§ **WHAT THIS TASK INVOLVES**: For the records that follow, work out how many lines include "methods" and give only that count.

Rendered images with source text:

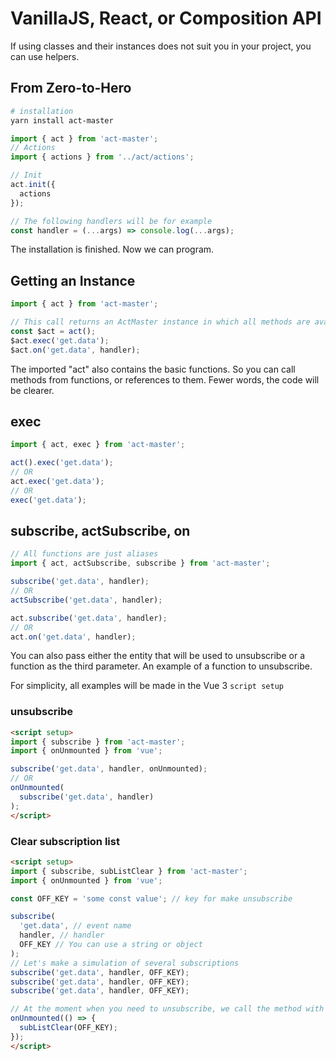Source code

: # VanillaJS, React, or Composition API

If using classes and their instances does not suit you in your project, you can use helpers.

## From Zero-to-Hero

```bash
# installation
yarn install act-master
```

```ts
import { act } from 'act-master';
// Actions
import { actions } from '../act/actions';

// Init
act.init({
  actions
});
```

```ts
// The following handlers will be for example
const handler = (...args) => console.log(...args);
```

The installation is finished.
Now we can program.

## Getting an Instance

```ts
import { act } from 'act-master';

// This call returns an ActMaster instance in which all methods are available.
const $act = act();
$act.exec('get.data');
$act.on('get.data', handler);
```

The imported "act" also contains the basic functions.
So you can call methods from functions, or references to them.
Fewer words, the code will be clearer.

## exec

```ts
import { act, exec } from 'act-master';

act().exec('get.data');
// OR
act.exec('get.data');
// OR
exec('get.data');
```

## subscribe, actSubscribe, on

```ts
// All functions are just aliases
import { act, actSubscribe, subscribe } from 'act-master';

subscribe('get.data', handler);
// OR
actSubscribe('get.data', handler);

act.subscribe('get.data', handler);
// OR
act.on('get.data', handler);
```

You can also pass either the entity that will be used to unsubscribe or a function as the third parameter.
An example of a function to unsubscribe.

For simplicity, all examples will be made in the Vue 3 `script setup`

### unsubscribe

```html
<script setup>
import { subscribe } from 'act-master';
import { onUnmounted } from 'vue';

subscribe('get.data', handler, onUnmounted);
// OR
onUnmounted(
  subscribe('get.data', handler)
);
</script>
```

### Clear subscription list

```html
<script setup>
import { subscribe, subListClear } from 'act-master';
import { onUnmounted } from 'vue';

const OFF_KEY = 'some const value'; // key for make unsubscribe

subscribe(
  'get.data', // event name
  handler, // handler
  OFF_KEY // You can use a string or object
);
// Let's make a simulation of several subscriptions
subscribe('get.data', handler, OFF_KEY);
subscribe('get.data', handler, OFF_KEY);
subscribe('get.data', handler, OFF_KEY);

// At the moment when you need to unsubscribe, we call the method with the unsubscribe key.
onUnmounted(() => {
  subListClear(OFF_KEY);
});
</script>
```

§ **RESPONSE AREA**: 2